しかし『モバイルマーケット』で起きた変化を一言で表すなら「インタラクションが弱まり、代わりに明確な方向性を求められるようになった」だと思います。
『モバイルマーケット』が『スマートフォン株式会社』に比べてインタラクションが弱まったと考える根拠は「薄利多売戦略」にあります。「薄利多売戦略」の基本は「利益は少ないが、早い手番で需要を枯らし、相対的に優位に立つ」というものです。
相手の需要を潰すことを狙うこの戦略は、その存在自体がインタラクションの塊と言えるようなものです。
しかし『モバイルマーケット』によって追加されたいくつかの要素によって「薄利多売戦略」が弱体化していると感じます。例えば追加された「原価」という要素は、価格から性能に応じた製造費を引いた分が利益になるというもので、これにより極端な安値を付けることは『スマートフォン株式会社』より難しくなっています。
加えて高級化路線のメインターゲットになる顧客たちは製造費が高いスマホを要求しがちなため、なおさら「薄利多売戦略」でその需要を奪うことが困難です。

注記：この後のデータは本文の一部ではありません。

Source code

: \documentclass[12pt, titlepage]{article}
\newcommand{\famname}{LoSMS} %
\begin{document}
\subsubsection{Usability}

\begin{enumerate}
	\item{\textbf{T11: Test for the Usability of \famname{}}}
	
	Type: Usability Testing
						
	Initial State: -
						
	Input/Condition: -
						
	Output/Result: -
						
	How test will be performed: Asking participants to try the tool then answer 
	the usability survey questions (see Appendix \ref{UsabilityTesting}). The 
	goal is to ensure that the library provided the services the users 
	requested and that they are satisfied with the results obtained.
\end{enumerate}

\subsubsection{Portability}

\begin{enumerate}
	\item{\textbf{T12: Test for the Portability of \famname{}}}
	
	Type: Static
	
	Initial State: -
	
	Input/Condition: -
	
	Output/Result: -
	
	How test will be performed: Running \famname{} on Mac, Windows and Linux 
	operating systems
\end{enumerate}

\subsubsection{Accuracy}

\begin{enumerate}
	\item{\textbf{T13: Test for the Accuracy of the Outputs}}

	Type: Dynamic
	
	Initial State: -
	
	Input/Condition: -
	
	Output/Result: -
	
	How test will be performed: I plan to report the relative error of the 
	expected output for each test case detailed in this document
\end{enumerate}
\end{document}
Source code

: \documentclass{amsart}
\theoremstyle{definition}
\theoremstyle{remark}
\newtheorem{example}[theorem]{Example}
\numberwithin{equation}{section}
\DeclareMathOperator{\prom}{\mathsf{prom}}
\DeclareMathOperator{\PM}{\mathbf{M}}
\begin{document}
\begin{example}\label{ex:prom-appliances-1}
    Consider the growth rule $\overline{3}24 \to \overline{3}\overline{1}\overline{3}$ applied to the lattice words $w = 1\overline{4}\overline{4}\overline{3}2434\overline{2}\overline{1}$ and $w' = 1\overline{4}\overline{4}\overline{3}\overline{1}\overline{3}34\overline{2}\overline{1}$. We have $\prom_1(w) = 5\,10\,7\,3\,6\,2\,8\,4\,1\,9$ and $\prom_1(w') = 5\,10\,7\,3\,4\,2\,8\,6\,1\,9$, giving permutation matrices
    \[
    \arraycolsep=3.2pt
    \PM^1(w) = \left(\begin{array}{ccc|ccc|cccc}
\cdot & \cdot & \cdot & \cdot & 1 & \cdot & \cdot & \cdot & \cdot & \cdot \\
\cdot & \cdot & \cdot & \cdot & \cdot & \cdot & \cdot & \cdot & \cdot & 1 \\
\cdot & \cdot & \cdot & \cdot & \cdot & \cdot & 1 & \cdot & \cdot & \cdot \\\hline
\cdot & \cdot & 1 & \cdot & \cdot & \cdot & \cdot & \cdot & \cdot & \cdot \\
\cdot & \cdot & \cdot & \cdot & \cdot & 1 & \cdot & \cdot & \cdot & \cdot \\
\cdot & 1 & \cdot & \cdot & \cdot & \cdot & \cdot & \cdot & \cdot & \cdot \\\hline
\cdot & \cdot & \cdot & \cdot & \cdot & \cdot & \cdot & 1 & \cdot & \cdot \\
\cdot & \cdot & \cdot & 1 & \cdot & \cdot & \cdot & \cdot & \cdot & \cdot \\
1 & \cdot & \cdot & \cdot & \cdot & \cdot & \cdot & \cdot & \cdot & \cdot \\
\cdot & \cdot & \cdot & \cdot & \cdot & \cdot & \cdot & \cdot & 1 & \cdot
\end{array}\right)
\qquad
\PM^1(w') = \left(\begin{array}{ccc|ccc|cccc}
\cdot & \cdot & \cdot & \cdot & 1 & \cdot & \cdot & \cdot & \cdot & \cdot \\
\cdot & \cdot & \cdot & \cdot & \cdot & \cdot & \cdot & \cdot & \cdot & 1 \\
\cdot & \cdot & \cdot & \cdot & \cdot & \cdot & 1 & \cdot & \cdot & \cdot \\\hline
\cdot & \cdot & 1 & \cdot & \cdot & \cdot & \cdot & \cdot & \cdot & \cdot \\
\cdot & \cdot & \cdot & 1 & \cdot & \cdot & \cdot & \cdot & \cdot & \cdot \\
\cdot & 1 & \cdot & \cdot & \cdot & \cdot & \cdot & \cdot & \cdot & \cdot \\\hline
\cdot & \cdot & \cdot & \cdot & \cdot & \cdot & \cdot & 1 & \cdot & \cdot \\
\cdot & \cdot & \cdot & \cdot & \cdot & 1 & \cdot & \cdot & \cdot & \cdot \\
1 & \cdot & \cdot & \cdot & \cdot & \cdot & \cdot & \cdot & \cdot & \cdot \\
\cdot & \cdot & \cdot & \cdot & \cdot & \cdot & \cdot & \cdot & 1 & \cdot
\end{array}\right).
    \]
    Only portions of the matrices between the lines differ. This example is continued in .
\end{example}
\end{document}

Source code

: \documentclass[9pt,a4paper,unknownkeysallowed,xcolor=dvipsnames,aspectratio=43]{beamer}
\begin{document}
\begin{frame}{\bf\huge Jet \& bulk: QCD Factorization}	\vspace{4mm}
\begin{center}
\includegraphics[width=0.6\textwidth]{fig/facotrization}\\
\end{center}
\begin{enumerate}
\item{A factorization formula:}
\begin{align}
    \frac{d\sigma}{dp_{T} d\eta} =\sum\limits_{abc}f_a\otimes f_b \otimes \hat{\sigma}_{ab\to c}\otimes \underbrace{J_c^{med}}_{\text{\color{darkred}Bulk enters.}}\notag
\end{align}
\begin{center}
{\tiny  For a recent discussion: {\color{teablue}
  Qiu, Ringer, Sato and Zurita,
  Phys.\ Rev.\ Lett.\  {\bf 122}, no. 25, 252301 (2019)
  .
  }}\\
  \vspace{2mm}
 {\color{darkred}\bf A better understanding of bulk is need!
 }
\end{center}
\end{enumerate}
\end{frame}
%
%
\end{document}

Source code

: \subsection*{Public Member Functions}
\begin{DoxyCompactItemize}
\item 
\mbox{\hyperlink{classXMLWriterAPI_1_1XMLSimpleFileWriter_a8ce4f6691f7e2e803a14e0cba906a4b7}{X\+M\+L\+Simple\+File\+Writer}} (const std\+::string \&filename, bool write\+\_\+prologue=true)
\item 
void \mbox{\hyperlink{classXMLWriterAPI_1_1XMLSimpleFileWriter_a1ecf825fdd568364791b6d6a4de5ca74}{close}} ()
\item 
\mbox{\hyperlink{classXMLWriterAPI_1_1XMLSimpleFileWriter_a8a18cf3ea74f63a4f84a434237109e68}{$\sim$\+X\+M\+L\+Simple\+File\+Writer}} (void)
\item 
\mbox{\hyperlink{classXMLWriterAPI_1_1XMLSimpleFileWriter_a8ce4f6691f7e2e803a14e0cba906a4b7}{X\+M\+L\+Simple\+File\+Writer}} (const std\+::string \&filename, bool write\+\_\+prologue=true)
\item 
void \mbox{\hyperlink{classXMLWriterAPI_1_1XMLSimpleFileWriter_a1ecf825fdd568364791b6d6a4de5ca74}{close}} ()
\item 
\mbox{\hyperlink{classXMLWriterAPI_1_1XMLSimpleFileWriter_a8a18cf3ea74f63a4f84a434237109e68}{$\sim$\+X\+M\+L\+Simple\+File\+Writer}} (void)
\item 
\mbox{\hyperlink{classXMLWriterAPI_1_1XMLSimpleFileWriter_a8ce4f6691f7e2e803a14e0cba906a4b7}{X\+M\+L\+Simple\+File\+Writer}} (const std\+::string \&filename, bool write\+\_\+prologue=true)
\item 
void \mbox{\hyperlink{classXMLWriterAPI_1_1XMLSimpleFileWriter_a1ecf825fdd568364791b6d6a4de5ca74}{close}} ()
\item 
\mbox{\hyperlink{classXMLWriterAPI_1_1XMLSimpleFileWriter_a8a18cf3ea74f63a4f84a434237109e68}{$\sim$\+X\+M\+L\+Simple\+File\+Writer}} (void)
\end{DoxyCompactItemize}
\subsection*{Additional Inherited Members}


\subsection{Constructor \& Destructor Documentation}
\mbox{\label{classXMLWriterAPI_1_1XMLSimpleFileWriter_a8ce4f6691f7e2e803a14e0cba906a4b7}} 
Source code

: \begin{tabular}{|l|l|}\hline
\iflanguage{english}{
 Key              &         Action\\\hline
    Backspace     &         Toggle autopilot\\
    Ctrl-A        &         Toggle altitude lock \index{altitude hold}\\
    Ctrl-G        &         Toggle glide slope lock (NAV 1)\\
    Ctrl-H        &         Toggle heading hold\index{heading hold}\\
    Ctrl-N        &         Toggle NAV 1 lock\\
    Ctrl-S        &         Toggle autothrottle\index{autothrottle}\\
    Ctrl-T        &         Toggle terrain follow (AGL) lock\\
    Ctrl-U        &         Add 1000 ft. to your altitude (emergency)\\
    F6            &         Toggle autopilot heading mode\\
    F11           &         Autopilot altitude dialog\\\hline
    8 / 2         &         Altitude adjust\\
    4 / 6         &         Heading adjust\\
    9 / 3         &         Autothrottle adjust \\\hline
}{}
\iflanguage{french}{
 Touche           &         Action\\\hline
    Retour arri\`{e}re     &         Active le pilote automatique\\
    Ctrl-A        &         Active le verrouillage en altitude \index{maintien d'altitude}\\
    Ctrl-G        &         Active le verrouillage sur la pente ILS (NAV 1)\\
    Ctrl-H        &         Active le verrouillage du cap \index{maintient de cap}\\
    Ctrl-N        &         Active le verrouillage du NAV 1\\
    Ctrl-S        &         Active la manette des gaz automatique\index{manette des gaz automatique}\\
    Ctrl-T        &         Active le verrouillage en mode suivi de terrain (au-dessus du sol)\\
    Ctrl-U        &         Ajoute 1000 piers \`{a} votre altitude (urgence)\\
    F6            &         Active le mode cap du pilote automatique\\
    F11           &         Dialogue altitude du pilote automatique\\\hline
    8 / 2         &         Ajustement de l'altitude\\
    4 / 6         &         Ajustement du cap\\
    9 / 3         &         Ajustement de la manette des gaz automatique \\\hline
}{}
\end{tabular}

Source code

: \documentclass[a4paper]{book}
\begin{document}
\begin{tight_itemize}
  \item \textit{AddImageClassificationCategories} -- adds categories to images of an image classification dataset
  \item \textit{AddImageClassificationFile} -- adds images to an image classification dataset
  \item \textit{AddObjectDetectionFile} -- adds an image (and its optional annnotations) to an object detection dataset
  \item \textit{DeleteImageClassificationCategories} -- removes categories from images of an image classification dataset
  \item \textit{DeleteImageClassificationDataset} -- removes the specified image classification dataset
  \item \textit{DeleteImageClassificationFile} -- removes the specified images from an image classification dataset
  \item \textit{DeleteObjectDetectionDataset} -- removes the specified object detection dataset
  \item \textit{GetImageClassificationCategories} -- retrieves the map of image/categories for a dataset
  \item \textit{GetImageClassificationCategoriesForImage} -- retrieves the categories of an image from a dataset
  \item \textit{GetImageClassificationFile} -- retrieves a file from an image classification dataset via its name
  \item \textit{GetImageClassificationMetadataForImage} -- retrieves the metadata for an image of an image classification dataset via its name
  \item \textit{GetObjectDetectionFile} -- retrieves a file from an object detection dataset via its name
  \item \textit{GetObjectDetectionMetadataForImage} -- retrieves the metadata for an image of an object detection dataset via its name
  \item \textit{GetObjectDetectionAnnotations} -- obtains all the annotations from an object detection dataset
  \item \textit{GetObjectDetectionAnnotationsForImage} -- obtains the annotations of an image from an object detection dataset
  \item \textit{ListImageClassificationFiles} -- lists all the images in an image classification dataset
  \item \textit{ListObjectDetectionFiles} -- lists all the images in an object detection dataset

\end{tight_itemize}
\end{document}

また「お得意様」という自分だけの顧客を持てるという要素により、市場のカードが枯れてもある程度対応できてしまう点も要因であると感じます。(一応薄利多売戦略は相性の良いカードが多く用意されているため、そこで戦略毎のバランスを取っているのだろうと思われる)
このような「狙って需要を枯らすことの難しさ」「市場が枯れた時の逃げ道がある」ということから、ゲーム全体のインタラクションは前作と比べて弱くなっていると言えるかと思います。
代わりに『モバイルマーケット』では複数のカードを組み合わせて、自分なりに戦略を組み立てる部分が重要になっています。これは今作が取り込んだ「タブロー/エンジンビルド」が持つ要素にゲームの焦点を当てたのだと推測できます。
新しく導入されたカードの効果はどれも強力で、プレイヤーにどの戦略を取るべきかを示してくれます。カードは毎ラウンド補充されるので、それを見ながら最適な戦略を組み立てる必要があるでしょう。
逆に特に何も考えず成り行きでカードを取っていくと、いつの間にか大きな差がついてしまいます。どのカードを取るべきかという戦略性は前作に無い、今作での明確な変化と言えそうです。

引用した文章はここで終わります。